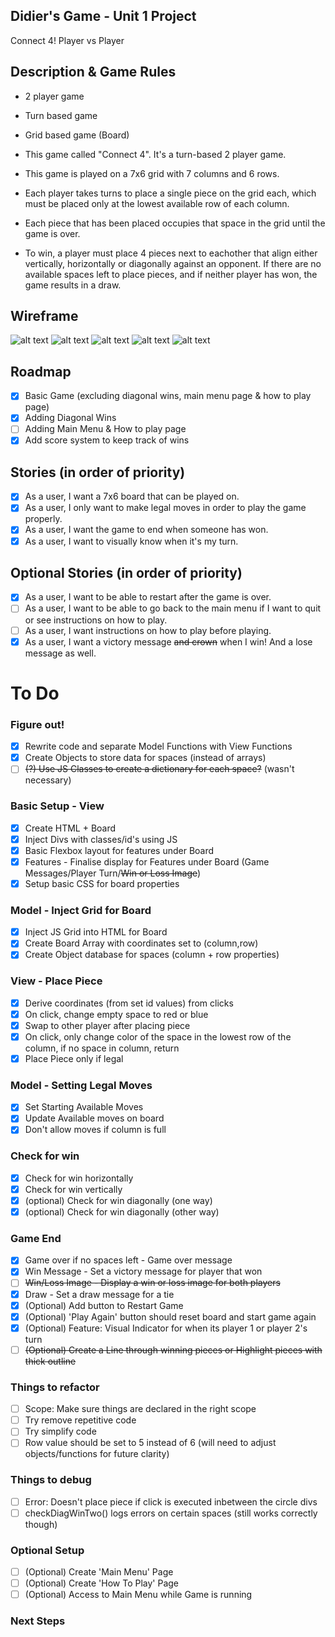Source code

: ## Didier's Game - Unit 1 Project

Connect 4!
Player vs Player

## Description & Game Rules

- 2 player game
- Turn based game
- Grid based game (Board)

- This game called "Connect 4". It's a turn-based 2 player game.
- This game is played on a 7x6 grid with 7 columns and 6 rows.

- Each player takes turns to place a single piece on the grid each, which must be placed only at the lowest available row of each column.
- Each piece that has been placed occupies that space in the grid until the game is over.

- To win, a player must place 4 pieces next to eachother that align either vertically, horizontally or diagonally against an opponent.
  If there are no available spaces left to place pieces, and if neither player has won, the game results in a draw.

## Wireframe

![alt text](docs/wireframe/wire-frame-overview.png)
![alt text](docs/wireframe/wire-frame-1-main-menu.png)
![alt text](docs/wireframe/wire-frame-2-how-to-play.png)
![alt text](docs/wireframe/wire-frame-3-game-UI.png)
![alt text](docs/wireframe/wire-frame-4-example-win.png)

## Roadmap

- [x] Basic Game (excluding diagonal wins, main menu page & how to play page)
- [x] Adding Diagonal Wins
- [ ] Adding Main Menu & How to play page
- [x] Add score system to keep track of wins

## Stories (in order of priority)

- [x] As a user, I want a 7x6 board that can be played on.
- [x] As a user, I only want to make legal moves in order to play the game properly.
- [x] As a user, I want the game to end when someone has won.
- [x] As a user, I want to visually know when it's my turn.

## Optional Stories (in order of priority)

- [x] As a user, I want to be able to restart after the game is over.
- [ ] As a user, I want to be able to go back to the main menu if I want to quit or see instructions on how to play.
- [ ] As a user, I want instructions on how to play before playing.
- [x] As a user, I want a victory message ~~and crown~~ when I win! And a lose message as well.

# To Do

### Figure out!

- [x] Rewrite code and separate Model Functions with View Functions
- [x] Create Objects to store data for spaces (instead of arrays)
- [ ] ~~(?) Use JS Classes to create a dictionary for each space?~~ (wasn't necessary)

### Basic Setup - View

- [x] Create HTML + Board
- [x] Inject Divs with classes/id's using JS
- [x] Basic Flexbox layout for features under Board
- [x] Features - Finalise display for Features under Board (Game Messages/Player Turn/~~Win or Loss Image~~)
- [x] Setup basic CSS for board properties

### Model - Inject Grid for Board

- [x] Inject JS Grid into HTML for Board
- [x] Create Board Array with coordinates set to (column,row)
- [x] Create Object database for spaces (column + row properties)

### View - Place Piece

- [x] Derive coordinates (from set id values) from clicks
- [x] On click, change empty space to red or blue
- [x] Swap to other player after placing piece
- [x] On click, only change color of the space in the lowest row of the column, if no space in column, return
- [x] Place Piece only if legal

### Model - Setting Legal Moves

- [x] Set Starting Available Moves
- [x] Update Available moves on board
- [x] Don't allow moves if column is full

### Check for win

- [x] Check for win horizontally
- [x] Check for win vertically
- [x] (optional) Check for win diagonally (one way)
- [x] (optional) Check for win diagonally (other way)

### Game End

- [x] Game over if no spaces left - Game over message
- [x] Win Message - Set a victory message for player that won
- [ ] ~~Win/Loss Image - Display a win or loss image for both players~~
- [x] Draw - Set a draw message for a tie
- [x] (Optional) Add button to Restart Game
- [x] (Optional) 'Play Again' button should reset board and start game again
- [x] (Optional) Feature: Visual Indicator for when its player 1 or player 2's turn
- [ ] ~~(Optional) Create a Line through winning pieces or Highlight pieces with thick outline~~

### Things to refactor

- [ ] Scope: Make sure things are declared in the right scope
- [ ] Try remove repetitive code
- [ ] Try simplify code
- [ ] Row value should be set to 5 instead of 6 (will need to adjust objects/functions for future clarity)

### Things to debug

- [ ] Error: Doesn't place piece if click is executed inbetween the circle divs
- [ ] checkDiagWinTwo() logs errors on certain spaces (still works correctly though)

### Optional Setup

- [ ] (Optional) Create 'Main Menu' Page
- [ ] (Optional) Create 'How To Play' Page
- [ ] (Optional) Access to Main Menu while Game is running

### Next Steps
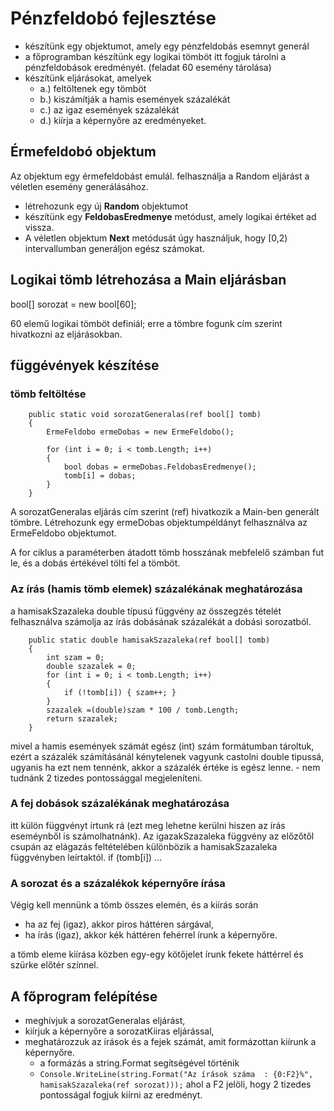﻿# Pénzfeldobó fejlesztése

- készítünk egy objektumot, amely egy pénzfeldobás esemnyt generál
- a főprogramban készítünk egy logikai tömböt itt fogjuk tárolni a pénzfeldobások eredményét. (feladat 60 esemény tárolása)
- készítünk eljárásokat, amelyek 
  - a.) feltöltenek egy tömböt
  - b.) kiszámítják a hamis események százalékát
  - c.) az igaz események százalékát
  - d.) kiírja a képernyőre az eredményeket.
 

## Érmefeldobó objektum

Az objektum egy érmefeldobást emulál.
felhasználja a Random eljárást a véletlen esemény generálásához.

- létrehozunk egy új **Random** objektumot
- készítünk egy **FeldobasEredmenye** metódust, amely logikai értéket ad vissza.
- A véletlen objektum **Next** metódusát úgy használjuk, hogy [0,2) intervallumban generáljon egész számokat.


## Logikai tömb létrehozása a Main eljárásban

bool[] sorozat = new bool[60];

60 elemű logikai tömböt definiál;
erre a tömbre fogunk cím szerint hivatkozni az eljárásokban.

## függévények készítése

### tömb feltöltése


        public static void sorozatGeneralas(ref bool[] tomb)
        {
            ErmeFeldobo ermeDobas = new ErmeFeldobo();

            for (int i = 0; i < tomb.Length; i++)
            {
                bool dobas = ermeDobas.FeldobasEredmenye();
                tomb[i] = dobas;
            }            
        }


A sorozatGeneralas eljárás cím szerint (ref) hivatkozik a Main-ben generált tömbre.
Létrehozunk egy ermeDobas objektumpéldányt felhasználva az ErmeFeldobo objektumot.

A for ciklus a paraméterben átadott tömb hosszának mebfelelő számban fut le, és a dobás értékével tölti fel a tömböt.

### Az írás (hamis tömb elemek) százalékának meghatározása

a hamisakSzazaleka double típusú függvény az összegzés tételét felhasználva számolja az írás dobásának százalékát a dobási sorozatból.

        public static double hamisakSzazaleka(ref bool[] tomb)
        {
            int szam = 0;
            double szazalek = 0;
            for (int i = 0; i < tomb.Length; i++)
            {
                if (!tomb[i]) { szam++; }
            }
            szazalek =(double)szam * 100 / tomb.Length;
            return szazalek;
        }

mivel a hamis események számát egész (int) szám formátumban tároltuk, ezért a százalék számításánál kénytelenek vagyunk castolni 
double tipussá, ugyanis ha ezt nem tennénk, akkor a százalék értéke is egész lenne. - nem tudnánk 2 tizedes pontossággal megjeleníteni.

### A fej dobások százalékának meghatározása

itt külön függvényt írtunk rá (ezt meg lehetne kerülni hiszen az írás eseméynből is számolhatnánk).
Az igazakSzazaleka függvény az előzőtől csupán az elágazás feltételében különbözik a hamisakSzazaleka függvényben leírtaktól.
if (tomb[i]) ...

### A sorozat és a százalékok képernyőre írása

Végig kell mennünk a tömb összes elemén, és a kiírás során 
- ha az fej (igaz), akkor piros háttéren sárgával,
- ha írás (igaz), akkor  kék háttéren fehérrel írunk a képernyőre.

a tömb eleme kiírása közben egy-egy kötőjelet írunk fekete háttérrel és szürke előtér színnel.



## A főprogram felépítése

- meghívjuk a sorozatGeneralas eljárást,
- kiírjuk a képernyőre a sorozatKiiras eljárással,
- meghatározzuk az írások és a fejek számát, amit formázottan kiírunk a képernyőre.
  - a formázás a string.Format segítségével történik
  - `Console.WriteLine(string.Format("Az írások száma  : {0:F2}%", hamisakSzazaleka(ref sorozat)));`
ahol a F2 jelöli, hogy 2 tizedes pontosságal fogjuk kiírni az eredményt.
--------------------------------
▸ Your instructions
Search the material above for lines containing the string "vertically", then pull them out.

▸ Solution for this exercise
- To win, a player must place 4 pieces next to eachother that align either vertically, horizontally or diagonally against an opponent.
- [x] Check for win vertically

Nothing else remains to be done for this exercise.